Mark Hyman, M.D., the director of the Cleveland Clinic’s Center for Functional Medicine says “The gut is connected to everything. If your microbiome is out of whack, i.e., it doesn’t have enough good bacteria or too much bad bacteria, it can affect how your food is metabolized as well as lead to inflammation.” Bad bacteria in the gut causes inflammation and makes your immune system work overtime to get rid of it. This can cause insulin resistance, which can promote weight gain, according to Hyman. Having more good bacteria in out gut helps our body to be able to process food easier. When we are born we have very little bacteria actually but this grows over time. Different things can effet this depending on your environment, what you eat, how you were born along with lifestyle choices. A typical American has an unbalanced gut because of modern-day diet with a ot less bacteria and also an over use of antibiotics and hand sanitizers which wipes out not only the bad bacteria but the microbes needed in our gut to process everything. This is whats causing us to hold on to those extra pounds we just cant kick!

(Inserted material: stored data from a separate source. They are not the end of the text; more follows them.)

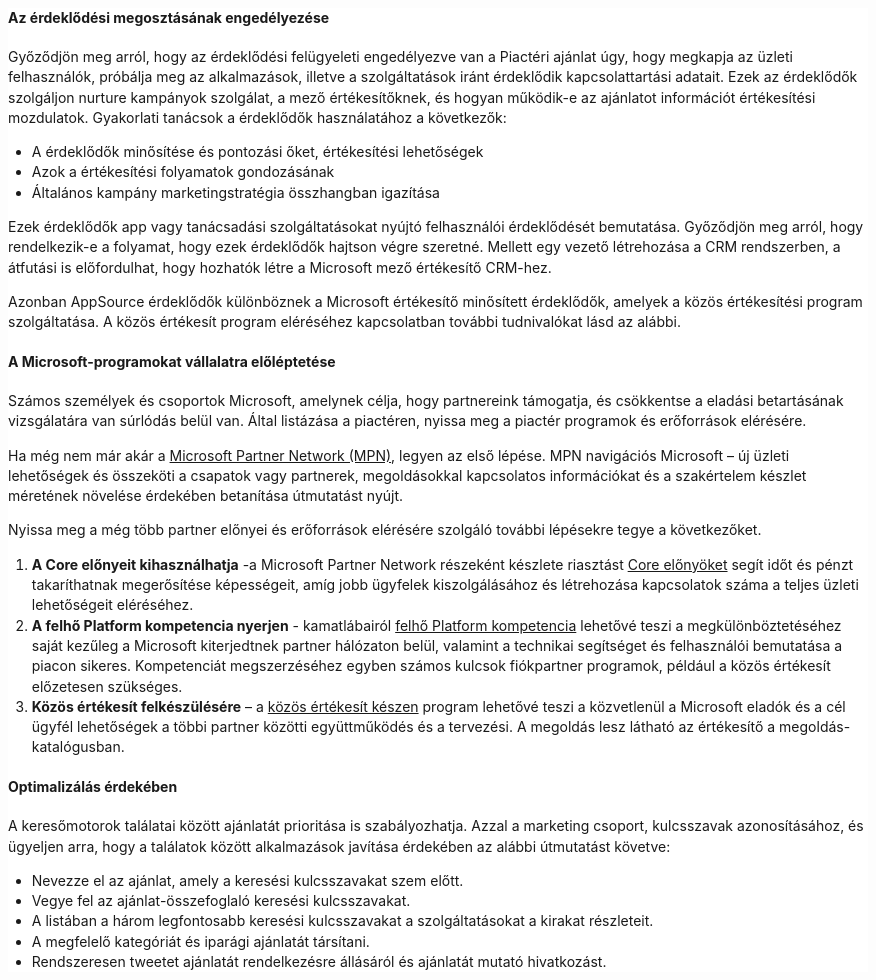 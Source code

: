 #### <a name="enable-lead-sharing"></a>Az érdeklődési megosztásának engedélyezése 
Győződjön meg arról, hogy az érdeklődési felügyeleti engedélyezve van a Piactéri ajánlat úgy, hogy megkapja az üzleti felhasználók, próbálja meg az alkalmazások, illetve a szolgáltatások iránt érdeklődik kapcsolattartási adatait. Ezek az érdeklődők szolgáljon nurture kampányok szolgálat, a mező értékesítőknek, és hogyan működik-e az ajánlatot információt értékesítési mozdulatok. Gyakorlati tanácsok a érdeklődők használatához a következők:
* A érdeklődők minősítése és pontozási őket, értékesítési lehetőségek
* Azok a értékesítési folyamatok gondozásának
* Általános kampány marketingstratégia összhangban igazítása 

Ezek érdeklődők app vagy tanácsadási szolgáltatásokat nyújtó felhasználói érdeklődését bemutatása. Győződjön meg arról, hogy rendelkezik-e a folyamat, hogy ezek érdeklődők hajtson végre szeretné. Mellett egy vezető létrehozása a CRM rendszerben, a átfutási is előfordulhat, hogy hozhatók létre a Microsoft mező értékesítő CRM-hez. 

Azonban AppSource érdeklődők különböznek a Microsoft értékesítő minősített érdeklődők, amelyek a közös értékesítési program szolgáltatása. A közös értékesít program eléréséhez kapcsolatban további tudnivalókat lásd az alábbi. 

#### <a name="promote-your-business-through-microsoft-programs"></a>A Microsoft-programokat vállalatra előléptetése 
Számos személyek és csoportok Microsoft, amelynek célja, hogy partnereink támogatja, és csökkentse a eladási betartásának vizsgálatára van súrlódás belül van. Által listázása a piactéren, nyissa meg a piactér programok és erőforrások elérésére. 

Ha még nem már akár a [Microsoft Partner Network (MPN)](https://partner.microsoft.com/en-US/), legyen az első lépése. MPN navigációs Microsoft – új üzleti lehetőségek és összeköti a csapatok vagy partnerek, megoldásokkal kapcsolatos információkat és a szakértelem készlet méretének növelése érdekében betanítása útmutatást nyújt. 

Nyissa meg a még több partner előnyei és erőforrások elérésére szolgáló további lépésekre tegye a következőket. 
1. **A Core előnyeit kihasználhatja** -a Microsoft Partner Network részeként készlete riasztást [Core előnyöket](https://partner.microsoft.com/en-US/membership/core-benefits) segít időt és pénzt takaríthatnak megerősítése képességeit, amíg jobb ügyfelek kiszolgálásához és létrehozása kapcsolatok száma a teljes üzleti lehetőségeit eléréséhez. 
2. **A felhő Platform kompetencia nyerjen** - kamatlábairól [felhő Platform kompetencia](https://partner.microsoft.com/en-us/membership/cloud-platform-competency) lehetővé teszi a megkülönböztetéséhez saját kezűleg a Microsoft kiterjedtnek partner hálózaton belül, valamint a technikai segítséget és felhasználói bemutatása a piacon sikeres. Kompetenciát megszerzéséhez egyben számos kulcsok fiókpartner programok, például a közös értékesít előzetesen szükséges. 
3. **Közös értékesít felkészülésére** – a [közös értékesít készen](https://partner.microsoft.com/en-US/reach-customers/promote-your-business) program lehetővé teszi a közvetlenül a Microsoft eladók és a cél ügyfél lehetőségek a többi partner közötti együttműködés és a tervezési. A megoldás lesz látható az értékesítő a megoldás-katalógusban.

#### <a name="search-engine-optimization"></a>Optimalizálás érdekében 
A keresőmotorok találatai között ajánlatát prioritása is szabályozhatja. Azzal a marketing csoport, kulcsszavak azonosításához, és ügyeljen arra, hogy a találatok között alkalmazások javítása érdekében az alábbi útmutatást követve:
* Nevezze el az ajánlat, amely a keresési kulcsszavakat szem előtt.
* Vegye fel az ajánlat-összefoglaló keresési kulcsszavakat.
* A listában a három legfontosabb keresési kulcsszavakat a szolgáltatásokat a kirakat részleteit.
* A megfelelő kategóriát és iparági ajánlatát társítani.
* Rendszeresen tweetet ajánlatát rendelkezésre állásáról és ajánlatát mutató hivatkozást.
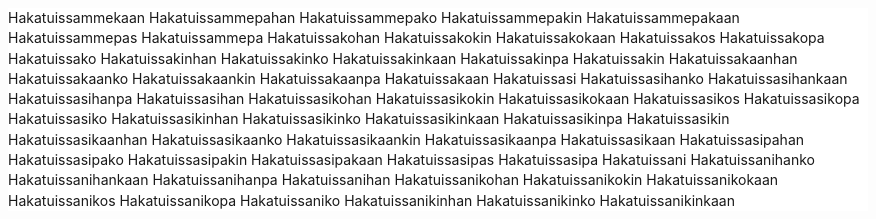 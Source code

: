 Hakatuissammekaan
Hakatuissammepahan
Hakatuissammepako
Hakatuissammepakin
Hakatuissammepakaan
Hakatuissammepas
Hakatuissammepa
Hakatuissakohan
Hakatuissakokin
Hakatuissakokaan
Hakatuissakos
Hakatuissakopa
Hakatuissako
Hakatuissakinhan
Hakatuissakinko
Hakatuissakinkaan
Hakatuissakinpa
Hakatuissakin
Hakatuissakaanhan
Hakatuissakaanko
Hakatuissakaankin
Hakatuissakaanpa
Hakatuissakaan
Hakatuissasi
Hakatuissasihanko
Hakatuissasihankaan
Hakatuissasihanpa
Hakatuissasihan
Hakatuissasikohan
Hakatuissasikokin
Hakatuissasikokaan
Hakatuissasikos
Hakatuissasikopa
Hakatuissasiko
Hakatuissasikinhan
Hakatuissasikinko
Hakatuissasikinkaan
Hakatuissasikinpa
Hakatuissasikin
Hakatuissasikaanhan
Hakatuissasikaanko
Hakatuissasikaankin
Hakatuissasikaanpa
Hakatuissasikaan
Hakatuissasipahan
Hakatuissasipako
Hakatuissasipakin
Hakatuissasipakaan
Hakatuissasipas
Hakatuissasipa
Hakatuissani
Hakatuissanihanko
Hakatuissanihankaan
Hakatuissanihanpa
Hakatuissanihan
Hakatuissanikohan
Hakatuissanikokin
Hakatuissanikokaan
Hakatuissanikos
Hakatuissanikopa
Hakatuissaniko
Hakatuissanikinhan
Hakatuissanikinko
Hakatuissanikinkaan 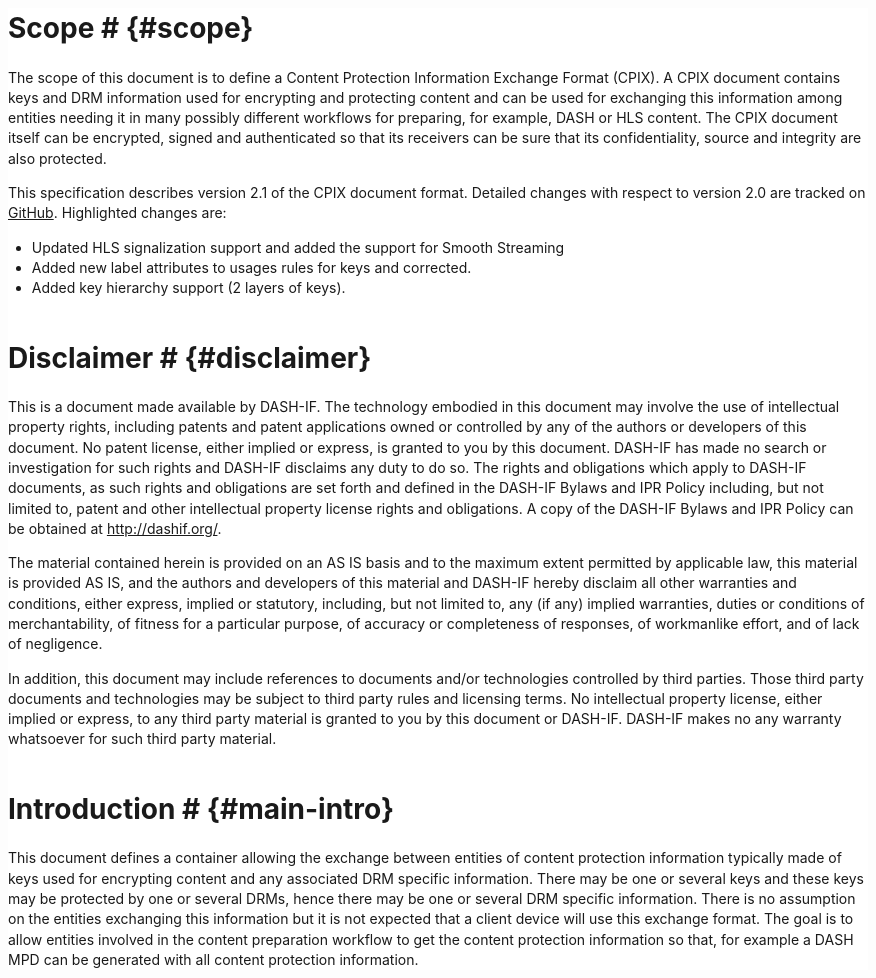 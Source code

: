 # Scope # {#scope}

The scope of this document is to define a Content Protection Information Exchange Format (CPIX). A CPIX document contains keys and DRM information used for encrypting and protecting content and can be used for exchanging this information among entities needing it in many possibly different workflows for preparing, for example, DASH or HLS content. The CPIX document itself can be encrypted, signed and authenticated so that its receivers can be sure that its confidentiality, source and integrity are also protected.

This specification describes version 2.1 of the CPIX document format. Detailed changes with respect to version 2.0 are tracked on [GitHub](https://github.com/Dash-Industry-Forum/CPIX/issues). Highlighted changes are:

* Updated HLS signalization support and added the support for Smooth Streaming
* Added new label attributes to usages rules for keys and corrected.
* Added key hierarchy support (2 layers of keys).

# Disclaimer # {#disclaimer}

This is a document made available by DASH-IF.  The technology embodied in this document may involve the use of intellectual property rights, including patents and patent applications owned or controlled by any of the authors or developers of this document. No patent license, either implied or express, is granted to you by this document. DASH-IF has made no search or investigation for such rights and DASH-IF disclaims any duty to do so. The rights and obligations which apply to DASH-IF documents, as such rights and obligations are set forth and defined in the DASH-IF Bylaws and IPR Policy including, but not limited to, patent and other intellectual property license rights and obligations. A copy of the DASH-IF Bylaws and IPR Policy can be obtained at http://dashif.org/.

The material contained herein is provided on an AS IS basis and to the maximum extent permitted by applicable law, this material is provided AS IS, and the authors and developers of this material and DASH-IF hereby disclaim all other warranties and conditions, either express, implied or statutory, including, but not limited to, any (if any) implied warranties, duties or conditions of merchantability, of fitness for a particular purpose, of accuracy or completeness of responses, of workmanlike effort, and of lack of negligence.

In addition, this document may include references to documents and/or technologies controlled by third parties.  Those third party documents and technologies may be subject to third party rules and licensing terms.  No intellectual property license, either implied or express, to any third party material is granted to you by this document or DASH-IF.  DASH-IF makes no any warranty whatsoever for such third party material.

# Introduction # {#main-intro}

This document defines a container allowing the exchange between entities of content protection information typically made of keys used for encrypting content and any associated DRM specific information. There may be one or several keys and these keys may be protected by one or several DRMs, hence there may be one or several DRM specific information. There is no assumption on the entities exchanging this information but it is not expected that a client device will use this exchange format. The goal is to allow entities involved in the content preparation workflow to get the content protection information so that, for example a DASH MPD can be generated with all content protection information.
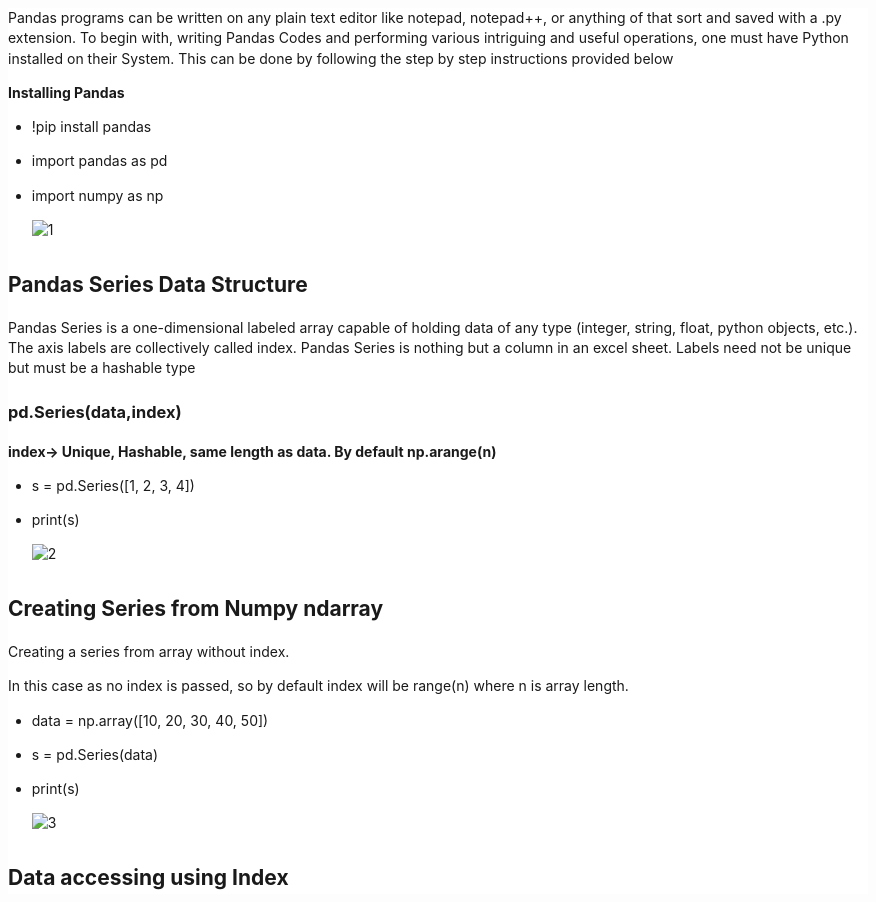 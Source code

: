 
Pandas programs can be written on any plain text editor like notepad, notepad++, or anything of that sort and saved with a .py extension. To begin with, writing Pandas Codes and performing various intriguing and useful operations, one must have Python installed on their System. This can be done by following the step by step instructions provided below

**Installing Pandas**
   

*  !pip install pandas
   
*  import pandas as pd
   
*  import numpy as np
   
   
   
   ![1](https://user-images.githubusercontent.com/84801896/124054674-16c98600-da40-11eb-9023-6de4c7cc9681.PNG)


   

## **Pandas Series Data Structure**


Pandas Series is a one-dimensional labeled array capable of holding data of any type (integer, string, float, python objects, etc.). The axis labels are collectively called index. Pandas Series is nothing but a column in an excel sheet. Labels need not be unique but must be a hashable type
   
   
### pd.Series(data,index)
   
**index-> Unique, Hashable, same length as data. By default np.arange(n)**

*  s = pd.Series([1, 2, 3, 4])

*  print(s)
   
   
   
   ![2](https://user-images.githubusercontent.com/84801896/124054754-42e50700-da40-11eb-8822-28d868fe30d1.PNG)

   

   
## **Creating Series from Numpy ndarray**

Creating a series from array without index.

In this case as no index is passed, so by default index will be range(n) where n is array length.
   
*  data = np.array([10, 20, 30, 40, 50])

*  s = pd.Series(data)

*  print(s)
   
   
   ![3](https://user-images.githubusercontent.com/84801896/124054802-64de8980-da40-11eb-846f-32bd9cf95961.PNG)


   
## **Data accessing using Index**
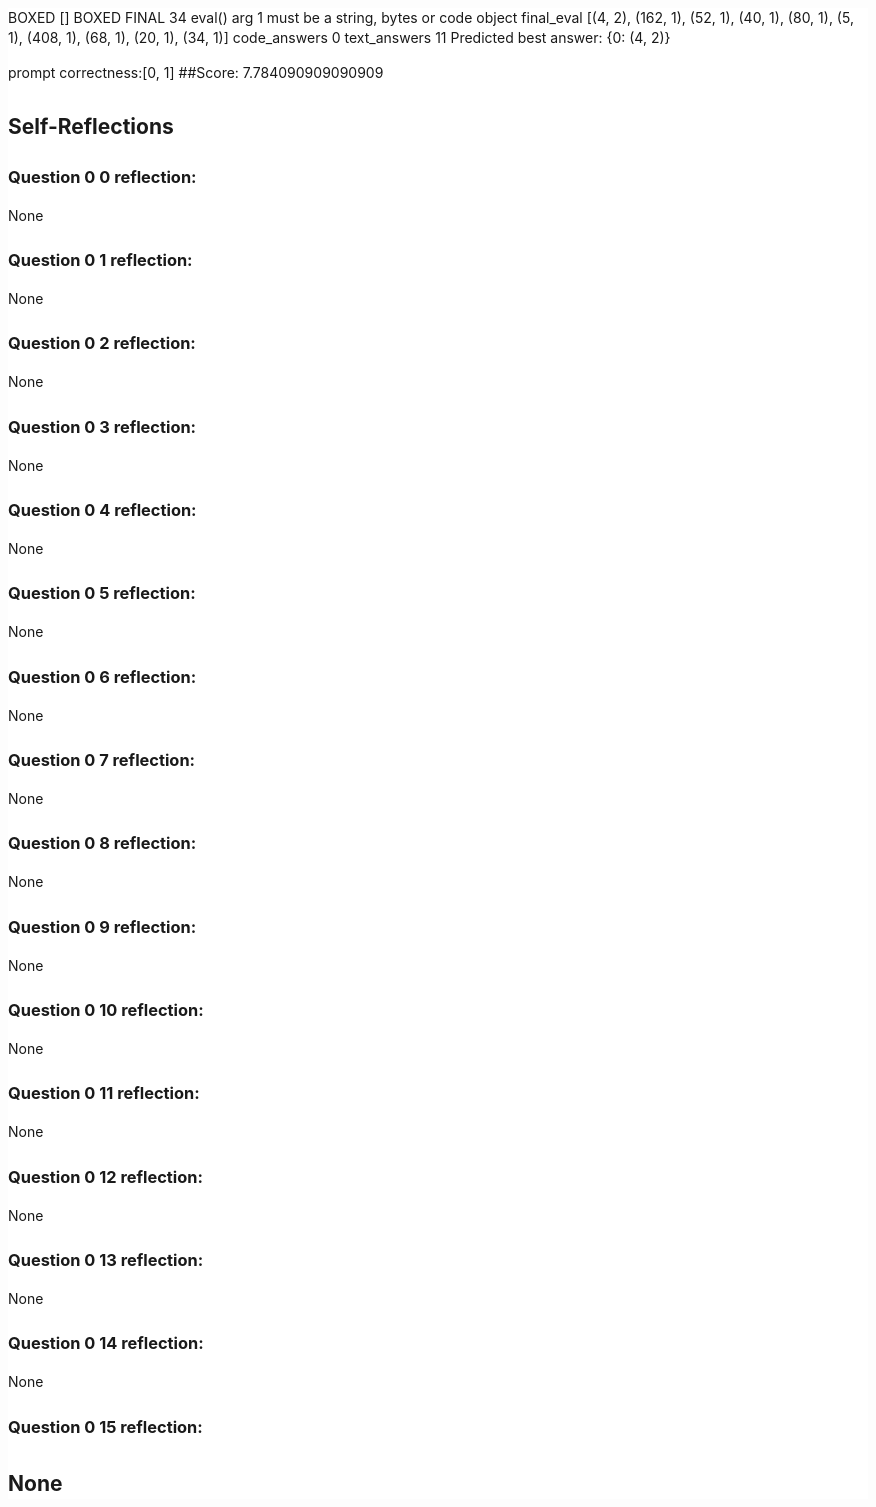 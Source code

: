 BOXED []
BOXED FINAL 34
eval() arg 1 must be a string, bytes or code object final_eval
[(4, 2), (162, 1), (52, 1), (40, 1), (80, 1), (5, 1), (408, 1), (68, 1), (20, 1), (34, 1)]
code_answers 0 text_answers 11
Predicted best answer: {0: (4, 2)}

prompt correctness:[0, 1]
##Score: 7.784090909090909

## Self-Reflections

### Question 0 0 reflection:
None
### Question 0 1 reflection:
None
### Question 0 2 reflection:
None
### Question 0 3 reflection:
None
### Question 0 4 reflection:
None
### Question 0 5 reflection:
None
### Question 0 6 reflection:
None
### Question 0 7 reflection:
None
### Question 0 8 reflection:
None
### Question 0 9 reflection:
None
### Question 0 10 reflection:
None
### Question 0 11 reflection:
None
### Question 0 12 reflection:
None
### Question 0 13 reflection:
None
### Question 0 14 reflection:
None
### Question 0 15 reflection:
None
---
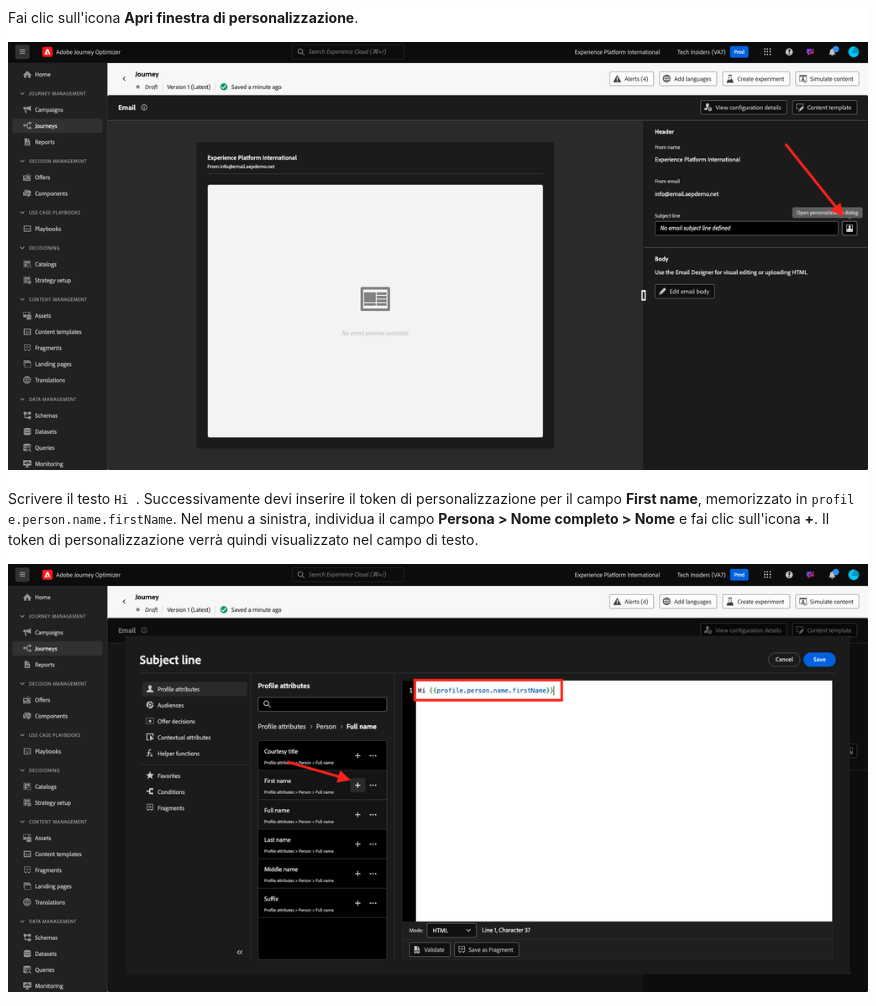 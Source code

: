 Fai clic sull&#39;icona **Apri finestra di personalizzazione**.

![Journey Optimizer](./images/msg5.png)

Scrivere il testo `Hi `. Successivamente devi inserire il token di personalizzazione per il campo **First name**, memorizzato in `profile.person.name.firstName`. Nel menu a sinistra, individua il campo **Persona > Nome completo > Nome** e fai clic sull&#39;icona **+**. Il token di personalizzazione verrà quindi visualizzato nel campo di testo.

![Journey Optimizer](./images/msg9.png)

Dont worry though. There are some simple and fast ways to get your gut back on track and shed those pounds.
You want to stay away from processed foods and refined sugar. Studies show both artificial sweeteners and sugar decrease good bacteria levels.
MORE FIBER, INCLUDING PREBIOTICS
Fiber can lower blood sugar, reduce cholesterol, and promote weight loss, says Hyman. Fiber helps you to stay fuller longer. It does this by slowing down the rate food enters into your blood stream and sppeds up how quickly it exits your digestive tract. Here are some great prebiotic fiber sources: Onions, leeks and garlic are great, as well as hemp seeds, chia seeds and flaxseed. Also any of these vegetables are high in fiber as well: carrots, beets, broccoli, collard greens, swiss chard, spinach, artichokes, potatoes (russet, red, and sweet)
Hyman says its smart to take a probiotic supplement twice a day but you can also find live active cultures in Kefir products, yougurt or fermented foods such as kimchi or miso. “Look for at least 25 billion live CFUs [colony-forming units] from diversified strains of bacteria,” such as lactobacillus and Bifidobacterium when taking supplements, he adds.
GETTING YOUR THYROID CHECKED
Gut sluggishness can also be contributed by low thyroid function as hormones and gut effect one another and how they work notes Raphael Kellman, M.D., an integrative and functional medicine physician and the author of Low thyroid function.
THE BOTTOM LINE
“Within a week of following a gut-friendly diet, you will notice a drop in cravings,” promises Kellman. “And you could be eating the same amount of calories as you were before, but you will lose weight. In fact, you may be able to eat even more.” Taking care of your gut could be the surest route to reaching your healthiest weight.